(Beginning of Material for this exercise)

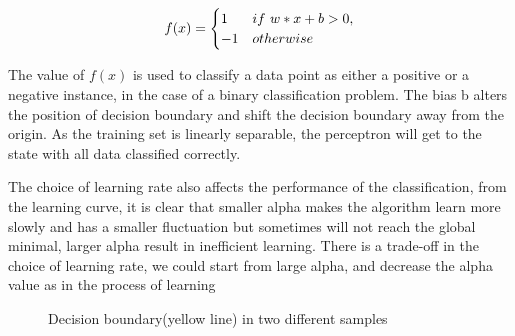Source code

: \documentclass[10pt]{article}
\begin{document}
\begin{equation}
    \centering
     f(x)  =\begin{cases}1 & if \ w \ast x + b >0, \\-1 & otherwise\end{cases} 
    \centering
\end{equation}

The value of $f(x)$ is used to classify a data point as either a positive or a negative instance, in the case of a binary classification problem. The bias b alters the position of decision boundary and shift the decision boundary away from the origin. As the training set is linearly separable, the perceptron will get to the state with all data classified correctly. 

The choice of learning rate also affects the performance of the classification, from the learning curve, it is clear that smaller alpha makes the algorithm learn more slowly and has a smaller fluctuation but sometimes will not reach the global minimal, larger alpha result in inefficient learning. There is a trade-off in the choice of learning rate, we could start from large alpha, and decrease the alpha value as in the process of learning

\begin{figure} %
	\centering  %
	\vspace{-0.35cm} %
	\subfigtopskip=2pt %
	\subfigbottomskip=2pt %
	\subfigcapskip=-5pt %
	\quad %
	\caption{Decision boundary(yellow line) in two different samples}
\end{figure}
\end{document}
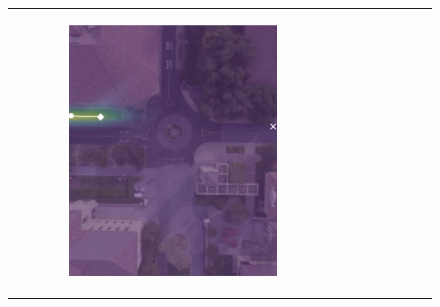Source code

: \documentclass[conference]{IEEEtran}
\begin{document}
\begin{figure}
	\centering
	\begin{tabular}{M{.1\linewidth}  M{.3\linewidth} M{.3\linewidth}  M{.3\linewidth}} 

	  & \begin{subfigure}[b]{\linewidth}
		\includegraphics[width=\linewidth]{./figures/comparison/ours_death_1_2_t=70.png}
	\end{subfigure} &
	\begin{subfigure}[b]{\linewidth}

\end{subfigure}
\end{tabular}
\end{figure}
\end{document}
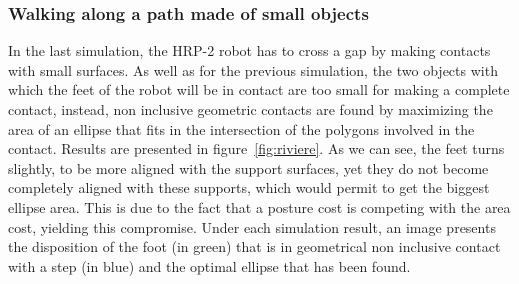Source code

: 


\subsubsection{Walking along a path made of small objects}
\label{subsubsec:riviere}


In the last simulation, the HRP-2 robot has to cross a gap by making contacts
with small surfaces.
As well as for the previous simulation, the two objects
with which the feet of the robot will be in contact are too small for making a
complete contact, instead, non inclusive geometric contacts are found by
maximizing the area of an ellipse that fits in the intersection of the polygons
involved in the contact.
Results are presented in figure~\ref{fig:riviere}.
As we can see, the feet turns slightly, to be more aligned with the support
surfaces, yet they do not become completely aligned with these supports, which would permit to get the biggest ellipse area.
This is due to the fact that a posture cost is competing with the area cost, yielding this compromise.
Under each simulation result, an image presents the disposition of the foot (in green) that is in geometrical non inclusive contact with a step (in blue) and the optimal ellipse that has been found.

(End of Material for this exercise)

**Directions for this task**
The data above must be written out again without alteration, and the pictures in them must be excluded.

**Reply to the task**
Source code

: \documentclass[10pt]{article}
\begin{document}
\begin{equation}
    \centering
     f(x)  =\begin{cases}1 & if \ w \ast x + b >0, \\-1 & otherwise\end{cases} 
    \centering
\end{equation}

The value of $f(x)$ is used to classify a data point as either a positive or a negative instance, in the case of a binary classification problem. The bias b alters the position of decision boundary and shift the decision boundary away from the origin. As the training set is linearly separable, the perceptron will get to the state with all data classified correctly. 

The choice of learning rate also affects the performance of the classification, from the learning curve, it is clear that smaller alpha makes the algorithm learn more slowly and has a smaller fluctuation but sometimes will not reach the global minimal, larger alpha result in inefficient learning. There is a trade-off in the choice of learning rate, we could start from large alpha, and decrease the alpha value as in the process of learning

\begin{figure} %
	\centering  %
	\vspace{-0.35cm} %
	\subfigtopskip=2pt %
	\subfigbottomskip=2pt %
	\subfigcapskip=-5pt %
	\quad %
	\caption{Decision boundary(yellow line) in two different samples}
\end{figure}
\end{document}
Source code

: \documentclass[conference]{IEEEtran}
\begin{document}
\begin{figure}
	\centering
	\begin{tabular}{M{.1\linewidth}  M{.3\linewidth} M{.3\linewidth}  M{.3\linewidth}} 

	  & \begin{subfigure}[b]{\linewidth}
		\includegraphics[width=\linewidth]{./figures/comparison/ours_death_1_2_t=70.png}
	\end{subfigure} &
	\begin{subfigure}[b]{\linewidth}

\end{subfigure}
\end{tabular}
\end{figure}
\end{document}
Source code

: 


\subsubsection{Walking along a path made of small objects}
\label{subsubsec:riviere}


In the last simulation, the HRP-2 robot has to cross a gap by making contacts
with small surfaces.
As well as for the previous simulation, the two objects
with which the feet of the robot will be in contact are too small for making a
complete contact, instead, non inclusive geometric contacts are found by
maximizing the area of an ellipse that fits in the intersection of the polygons
involved in the contact.
Results are presented in figure~\ref{fig:riviere}.
As we can see, the feet turns slightly, to be more aligned with the support
surfaces, yet they do not become completely aligned with these supports, which would permit to get the biggest ellipse area.
This is due to the fact that a posture cost is competing with the area cost, yielding this compromise.
Under each simulation result, an image presents the disposition of the foot (in green) that is in geometrical non inclusive contact with a step (in blue) and the optimal ellipse that has been found.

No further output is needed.